Antiferromagnetic Skyrmions in ultrathin films Position filled

Host institution

As a University of Excellence, Universität Hamburg is one of the strongest research universities in Germany. The Department of Physics has been awarded two clusters of excellence as part of the Excellence Strategy and it is involved in three core research areas of the University, including nanostructure and solid state physics.

The Nanoscience group is headed by Prof. Roland Wiesendanger, and Dr. Kirsten von Bergmann is one of the Senior Scientists. The research group typically has about 30 members on the PostDoc or PhD student level. The core expertise is low temperature scanning probe microscopies in magnetic fields. In particular, spin-polarized scanning tunnelling microscopy is routinely done down to the atomic scale and standard surface science ultra-high vacuum equipment complements the laboratories for sample preparations.


Dr. Kirsten von Bergmann


Antiferromagnetic skyrmions are knots in the spin texture of an anti­ferro­magnetic material. They are promising candidates for future spintronic applications because they combine advantages of antiferromagnets with the unique properties of particle-like skyrmions. In contrast to ferromagnetic skyrmions their antiferromagnetic counterparts cannot be induced by external magnetic fields, therefore the material design is particularly important for an experimental realization.

Ultrathin films on single crystal surfaces are ideal model systems to realize antiferromagnetic skyrmions. Based on layers of antiferromagnetic elements the magnetic interactions can be fine-tuned by the addition of different metallic layers. This strategy is inspired by our previous results on ferromagnetic skyrmions, in which different layer compositions resulted in unique magnetic properties [1-5].

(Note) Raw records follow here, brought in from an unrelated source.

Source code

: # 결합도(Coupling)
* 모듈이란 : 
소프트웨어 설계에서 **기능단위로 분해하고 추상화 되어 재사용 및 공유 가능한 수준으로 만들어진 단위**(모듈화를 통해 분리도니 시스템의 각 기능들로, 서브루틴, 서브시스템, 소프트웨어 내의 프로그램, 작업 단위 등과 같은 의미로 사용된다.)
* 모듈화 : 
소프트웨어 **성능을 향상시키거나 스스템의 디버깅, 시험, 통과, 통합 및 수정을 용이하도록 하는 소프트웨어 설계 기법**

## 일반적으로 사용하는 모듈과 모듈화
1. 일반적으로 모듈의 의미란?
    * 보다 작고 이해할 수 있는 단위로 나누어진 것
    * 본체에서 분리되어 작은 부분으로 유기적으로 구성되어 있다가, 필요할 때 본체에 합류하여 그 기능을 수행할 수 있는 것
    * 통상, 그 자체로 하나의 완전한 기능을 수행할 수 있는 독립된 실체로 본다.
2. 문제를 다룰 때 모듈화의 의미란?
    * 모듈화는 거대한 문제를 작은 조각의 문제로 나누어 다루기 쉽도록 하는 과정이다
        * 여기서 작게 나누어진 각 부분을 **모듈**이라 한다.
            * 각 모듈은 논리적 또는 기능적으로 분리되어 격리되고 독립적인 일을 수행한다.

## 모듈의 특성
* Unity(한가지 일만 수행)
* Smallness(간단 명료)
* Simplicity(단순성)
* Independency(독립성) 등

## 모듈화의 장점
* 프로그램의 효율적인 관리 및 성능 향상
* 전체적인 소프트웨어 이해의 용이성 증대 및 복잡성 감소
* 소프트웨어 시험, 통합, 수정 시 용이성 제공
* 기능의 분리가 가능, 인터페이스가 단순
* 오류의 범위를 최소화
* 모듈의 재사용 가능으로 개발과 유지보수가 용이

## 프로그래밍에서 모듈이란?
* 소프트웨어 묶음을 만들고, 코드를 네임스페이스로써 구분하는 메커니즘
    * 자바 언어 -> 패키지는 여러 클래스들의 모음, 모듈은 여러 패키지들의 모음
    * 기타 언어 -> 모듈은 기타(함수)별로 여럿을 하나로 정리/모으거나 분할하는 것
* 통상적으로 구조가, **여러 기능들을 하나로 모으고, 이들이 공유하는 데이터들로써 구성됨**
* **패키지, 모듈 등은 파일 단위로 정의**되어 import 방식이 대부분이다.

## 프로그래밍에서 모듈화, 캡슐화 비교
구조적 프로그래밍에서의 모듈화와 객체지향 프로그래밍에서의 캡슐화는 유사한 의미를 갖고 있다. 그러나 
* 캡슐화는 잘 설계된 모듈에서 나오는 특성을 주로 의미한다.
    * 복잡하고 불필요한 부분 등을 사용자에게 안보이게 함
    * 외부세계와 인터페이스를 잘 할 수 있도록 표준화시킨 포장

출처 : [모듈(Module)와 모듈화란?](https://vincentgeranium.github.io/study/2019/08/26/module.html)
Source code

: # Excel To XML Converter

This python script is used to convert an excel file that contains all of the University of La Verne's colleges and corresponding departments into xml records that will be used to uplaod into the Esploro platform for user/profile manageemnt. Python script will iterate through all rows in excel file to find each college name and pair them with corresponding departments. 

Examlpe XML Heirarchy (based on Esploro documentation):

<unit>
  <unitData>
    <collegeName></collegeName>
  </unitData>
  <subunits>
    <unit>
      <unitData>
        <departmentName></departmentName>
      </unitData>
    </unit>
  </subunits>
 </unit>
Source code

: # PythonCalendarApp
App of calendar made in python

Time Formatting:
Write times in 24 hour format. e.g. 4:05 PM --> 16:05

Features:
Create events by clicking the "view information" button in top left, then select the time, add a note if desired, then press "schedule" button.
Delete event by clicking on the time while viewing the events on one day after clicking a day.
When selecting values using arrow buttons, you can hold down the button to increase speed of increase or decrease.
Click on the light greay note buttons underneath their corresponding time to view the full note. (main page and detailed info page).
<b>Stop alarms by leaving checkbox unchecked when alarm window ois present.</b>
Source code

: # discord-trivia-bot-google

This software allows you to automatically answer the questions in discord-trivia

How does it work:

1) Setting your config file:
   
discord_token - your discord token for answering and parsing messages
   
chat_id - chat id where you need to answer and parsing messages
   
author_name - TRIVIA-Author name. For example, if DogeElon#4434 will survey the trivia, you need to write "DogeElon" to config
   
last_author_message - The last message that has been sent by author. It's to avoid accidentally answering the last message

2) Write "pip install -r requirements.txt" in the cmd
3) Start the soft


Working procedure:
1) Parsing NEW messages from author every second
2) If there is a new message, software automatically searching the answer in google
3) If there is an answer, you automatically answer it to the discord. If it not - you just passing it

The tasks include the ultra-high vacuum growth and optimization of the samples. For the characterization of the magnetic states spin-polarized scanning tunneling microscopy will be used, which combines spin sensitivity with atomic resolution and is thus capable of detecting antiferromagnetic skyrmions. Moreover, the probe tip will also be used to locally write antiferromagnetic skyrmions into magnetic films using vertical currents or electric fields [2,4].

[1] S. Heinze et al., Nature Phys. 7, 713 (2011).

[2] N. Romming et al., Science 341, 636 (2013).

[3] C. Hanneken et al., Nature Nanotechnol. 10, 1039 (2015).

[4] P.-J Hsu et al., Nature Nanotechnol. 12, 123 (2017).

[5] S. Meyer et al., Nature Commun. 10, 3823 (2019).


  • Master’s degree in Physicsor a similar field
  • Good verbal and written communication skills in English.

Although not compulsory, the following points will be considered:

  • Previous knowledge of spintronics and skyrmions.
  • Experience in the following techniques: scanning tunneling microscopy, thin film growth, ultra-high vacuum, cryo-techniques.
  • Self-motivation and willingness to perform independent research.

Planned Secondments

MLU (Halle, Germany), under the supervision of Ingrid Mertig.

Scienta Omicron (Taunusstein, Germany), under the supervision of Jürgen Köble.

Registering University

UHAM (Hamburg, Germany).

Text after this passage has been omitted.